Paper No. 19-6
Presentation Time: 9:40 AM
ATMOSPHERIC IMPACTS ON PLUME STABILITY
Explosive volcanic eruptions almost always occur in an active wind field. This poses a challenge to hazard mitigation because wind is known to influence plume stability. Specifically, there is evidence that different ratios of mass eruption rate to ambient wind may cause the plume to become more or less stable. The transition between stable and unstable plumes depends on eruption column characteristics controlled by conditions at the volcanic vent and in the surrounding atmosphere. Since column stability determines the types of hazard associated with a volcanic eruption, there is a need to quantify the transition between stable and unstable eruptions. We investigate atmospheric impacts on plume stability thresholds using ATHAM (Active Tracer High-resolution Atmospheric Model) to simulate volcanic eruptions in 3-dimensions in no-wind and with-wind environments under different atmospheric profiles. The mass eruption rate (MER) is a key parameter for constraining the stability threshold as it is a first-order control on column height. Simulation output is used to find thresholds of plume instability for MER-wind ratios with tropical and high-latitude atmospheric profiles.

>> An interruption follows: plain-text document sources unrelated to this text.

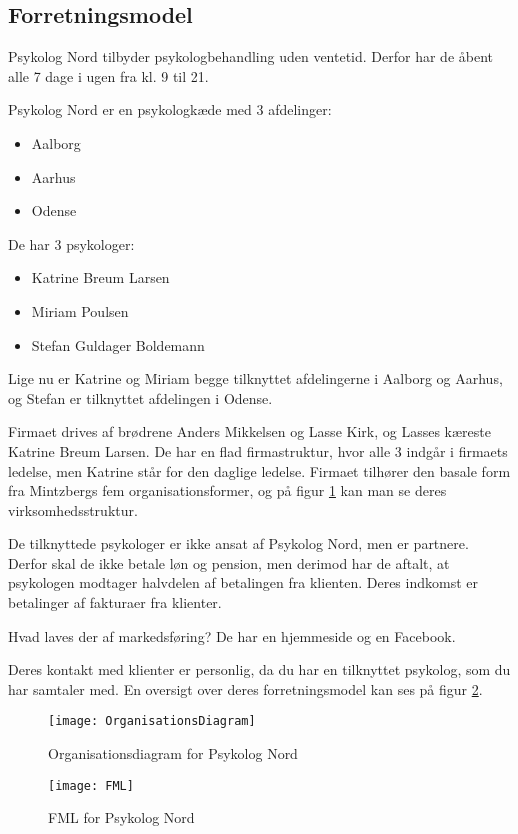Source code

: \subsection{Forretningsmodel}
\label{section:forretningsmodel}

Psykolog Nord tilbyder psykologbehandling uden ventetid.
Derfor har de åbent alle 7 dage i ugen fra kl. 9 til 21.

Psykolog Nord er en psykologkæde med 3 afdelinger:
\begin{itemize}
    \item Aalborg
    \item Aarhus
    \item Odense
\end{itemize}

De har 3 psykologer:

\begin{itemize}
    \item Katrine Breum Larsen
    \item Miriam Poulsen
    \item Stefan Guldager Boldemann
\end{itemize}

Lige nu er Katrine og Miriam begge tilknyttet afdelingerne i Aalborg og Aarhus, og Stefan er tilknyttet afdelingen i Odense.


Firmaet drives af brødrene Anders Mikkelsen og Lasse Kirk, og Lasses kæreste Katrine Breum Larsen.
De har en flad firmastruktur, hvor alle 3 indgår i firmaets ledelse, men Katrine står for den daglige ledelse. 
Firmaet tilhører den basale form fra Mintzbergs fem organisationsformer, og på 
figur \ref{forretning:organisationsdiagram} kan man se deres virksomhedsstruktur.

De tilknyttede psykologer er ikke ansat af Psykolog Nord, men er partnere.
Derfor skal de ikke betale løn og pension, men derimod har de aftalt, at psykologen modtager halvdelen af betalingen fra klienten.
Deres indkomst er betalinger af fakturaer fra klienter.

Hvad laves der af markedsføring? De har en hjemmeside og en Facebook.

Deres kontakt med klienter er personlig, da du har en tilknyttet psykolog, som 
du har samtaler med. En oversigt over deres forretningsmodel kan ses på figur \ref{forretning:fml}.

\begin{figure}
    \caption{Organisationsdiagram for Psykolog Nord}
    \centering
        \texttt{[image: OrganisationsDiagram]}
    \label{forretning:organisationsdiagram}
\end{figure}

\begin{figure}
    \caption{FML for Psykolog Nord}
    \centering
        \texttt{[image: FML]}
    \label{forretning:fml}
\end{figure}

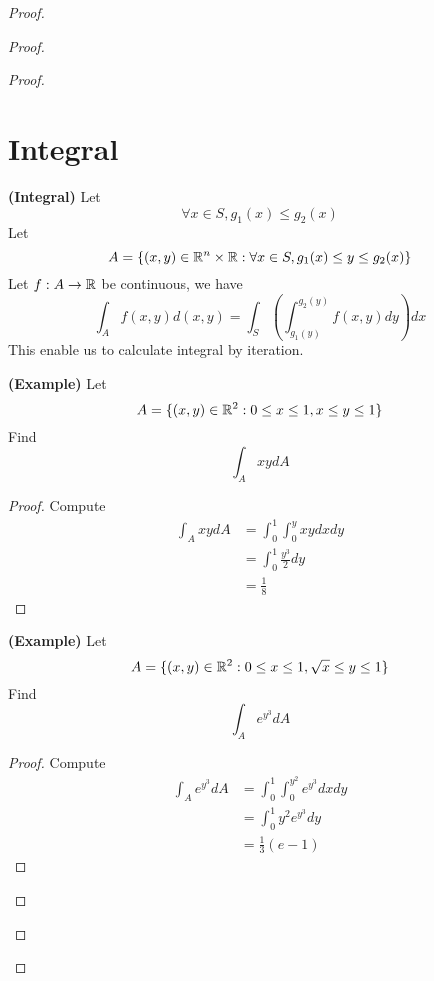 \documentclass{report}
\begin{document}
\begin{proof}
\begin{proof}
\begin{proof}
\section{Integral}
\begin{theorem}
\label{6.6.1}
\textbf{(Integral)} Let 
 \begin{equation}
\forall x \in S, g_1(x)\leq g_2(x)
\end{equation}
Let  
\begin{equation}
A=\{ (x,y)\in \mathbb{R}^n \times \mathbb{R}: \forall x \in S, g_1(x)\leq y\leq g_2(x) \}
\end{equation}
Let $f:A \rightarrow \mathbb{R}$ be continuous, we have
\begin{equation}
\int_A f(x,y)d(x,y)=\int_S(\int_{g_1(y)}^{g_2(y)} f(x,y)dy)dx
\end{equation}
This enable us to calculate integral by iteration.  
\end{theorem}
\begin{theorem}
\label{6.6.2}
\textbf{(Example)} Let 
\begin{equation}
A=\{ (x,y)\in\mathbb{R}^2 : 0\leq x\leq 1, x\leq y\leq 1 \}
\end{equation}
Find
\begin{equation}
\int_A xydA
\end{equation}
\end{theorem}
\begin{proof}
Compute
\begin{align}
  \int_A xydA&=\int_0^1\int_0^y xy dxdy\\
  &=\int_0^1 \frac{y^3}{2}dy\\
  &=\frac{1}{8}
\end{align}
\end{proof}
\begin{theorem}
\label{6.6.3}
\textbf{(Example)} Let 
\begin{equation}
A=\{ (x,y)\in\mathbb{R}^2 :0\leq x\leq 1, \sqrt{x} \leq y\leq 1 \}
\end{equation}
Find 
\begin{equation}
\int_A e^{y^3}dA
\end{equation}
\end{theorem}
\begin{proof}
Compute
\begin{align}
  \int_A e^{y^3}dA&=\int^1_0\int^{y^2}_0 e^{y^3}dxdy\\
&=\int_0^1 y^2e^{y^3}dy\\
&=\frac{1}{3}(e-1)
\end{align}
\end{proof}

\end{proof}
\end{proof}
\end{proof}
\end{document}
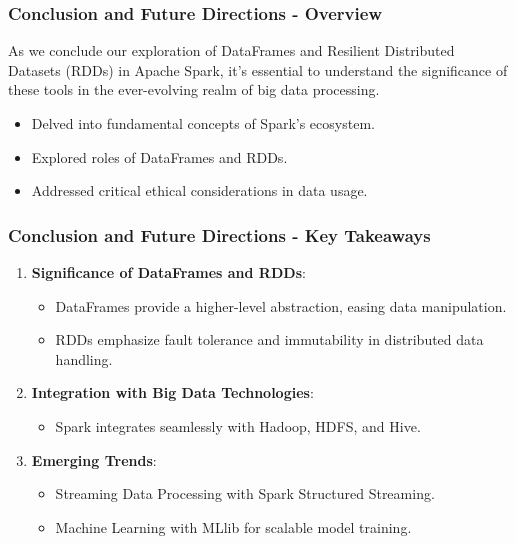 \documentclass[aspectratio=169]{beamer}
\begin{document}
\begin{frame}[fragile]
    \frametitle{Conclusion and Future Directions - Overview}
    As we conclude our exploration of DataFrames and Resilient Distributed Datasets (RDDs) in Apache Spark, it's essential to understand the significance of these tools in the ever-evolving realm of big data processing.
    
    \begin{itemize}
        \item Delved into fundamental concepts of Spark's ecosystem.
        \item Explored roles of DataFrames and RDDs.
        \item Addressed critical ethical considerations in data usage.
    \end{itemize}
\end{frame}

\begin{frame}[fragile]
    \frametitle{Conclusion and Future Directions - Key Takeaways}
    \begin{enumerate}
        \item \textbf{Significance of DataFrames and RDDs}:
            \begin{itemize}
                \item DataFrames provide a higher-level abstraction, easing data manipulation.
                \item RDDs emphasize fault tolerance and immutability in distributed data handling.
            \end{itemize}
        \item \textbf{Integration with Big Data Technologies}:
            \begin{itemize}
                \item Spark integrates seamlessly with Hadoop, HDFS, and Hive.
            \end{itemize}
        \item \textbf{Emerging Trends}:
            \begin{itemize}
                \item Streaming Data Processing with Spark Structured Streaming.
                \item Machine Learning with MLlib for scalable model training.
            \end{itemize}
    \end{enumerate}
\end{frame}
\end{document}
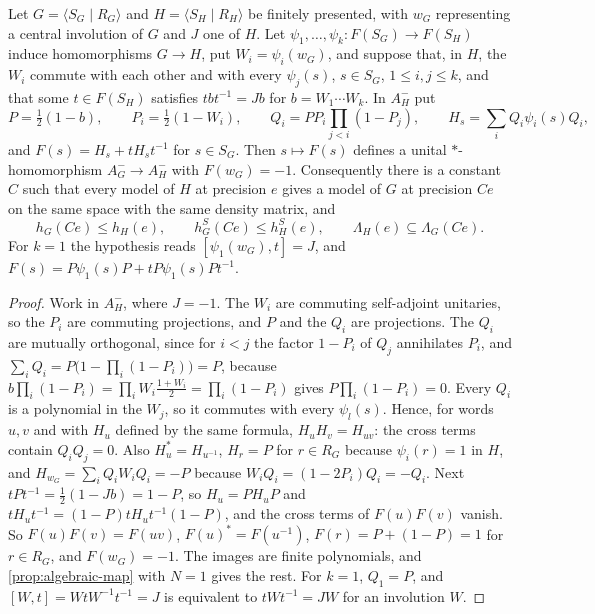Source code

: \begin{proposition}\label{prop:corner}
Let $G=\langle S_G\mid R_G\rangle$ and $H=\langle S_H\mid R_H\rangle$ be finitely presented, with $w_G$ representing a central
involution of $G$ and $J$ one of $H$. Let $\psi_1,\dots,\psi_k:F(S_G)\to F(S_H)$ induce homomorphisms $G\to H$, put
$W_i=\psi_i(w_G)$, and suppose that, in $H$, the $W_i$ commute with each other and with every $\psi_j(s)$, $s\in S_G$,
$1\le i,j\le k$, and that some $t\in F(S_H)$ satisfies $tbt^{-1}=Jb$ for $b=W_1\cdots W_k$. In $A_H^-$ put
\[
P=\tfrac12(1-b),\qquad P_i=\tfrac12(1-W_i),\qquad Q_i=PP_i\prod_{j<i}(1-P_j),\qquad H_s=\sum_iQ_i\psi_i(s)Q_i ,
\]
and $F(s)=H_s+tH_st^{-1}$ for $s\in S_G$. Then $s\mapsto F(s)$ defines a unital $*$-homomorphism $A_G^-\to A_H^-$ with
$F(w_G)=-1$. Consequently there is a constant $C$ such that every model of $H$ at precision $e$ gives a model of $G$ at
precision $Ce$ on the same space with the same density matrix, and
\[
h_G(Ce)\le h_H(e),\qquad h^S_G(Ce)\le h^S_H(e),\qquad\Lambda_H(e)\subseteq\Lambda_G(Ce).
\]
For $k=1$ the hypothesis reads $[\psi_1(w_G),t]=J$, and $F(s)=P\psi_1(s)P+tP\psi_1(s)Pt^{-1}$.
\end{proposition}

\begin{proof}
Work in $A_H^-$, where $J=-1$. The $W_i$ are commuting self-adjoint unitaries, so the $P_i$ are commuting projections,
and $P$ and the $Q_i$ are projections. The $Q_i$ are mutually orthogonal, since for $i<j$ the factor $1-P_i$ of $Q_j$
annihilates $P_i$, and $\sum_iQ_i=P\bigl(1-\prod_i(1-P_i)\bigr)=P$, because $b\prod_i(1-P_i)=\prod_iW_i\frac{1+W_i}2=\prod_i(1-P_i)$
gives $P\prod_i(1-P_i)=0$. Every $Q_i$ is a polynomial in the $W_j$, so it commutes with every $\psi_l(s)$. Hence, for
words $u,v$ and with $H_u$ defined by the same formula, $H_uH_v=H_{uv}$: the cross terms contain $Q_iQ_j=0$. Also
$H_u^*=H_{u^{-1}}$, $H_r=P$ for $r\in R_G$ because $\psi_i(r)=1$ in $H$, and $H_{w_G}=\sum_iQ_iW_iQ_i=-P$ because
$W_iQ_i=(1-2P_i)Q_i=-Q_i$. Next $tPt^{-1}=\frac12(1-Jb)=1-P$, so $H_u=PH_uP$ and $tH_ut^{-1}=(1-P)tH_ut^{-1}(1-P)$, and the
cross terms of $F(u)F(v)$ vanish. So $F(u)F(v)=F(uv)$, $F(u)^*=F(u^{-1})$, $F(r)=P+(1-P)=1$ for $r\in R_G$, and
$F(w_G)=-1$. The images are finite polynomials, and \cref{prop:algebraic-map} with $N=1$ gives the rest. For $k=1$,
$Q_1=P$, and $[W,t]=WtW^{-1}t^{-1}=J$ is equivalent to $tWt^{-1}=JW$ for an involution $W$.
\end{proof}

There are significant differences in plume rise heights between eruptions in high and low latitudes, with eruptions in tropical latitudes reaching plume heights 1.3-1.5x higher than their high-latitude counterparts due to the height of the tropopause. Wind can stabilize plumes that were unstable in the no-wind case by increasing the rate of ambient air entrainment and, therefore, increasing local buoyancy. Conversely, plumes may become unstable with too much wind; in that case, they are blown over to produce large pyroclastic flows with low phoenix clouds. Wind-induced instability is a new concept in volcanic plume modeling and has significant implications for future hazard analyses.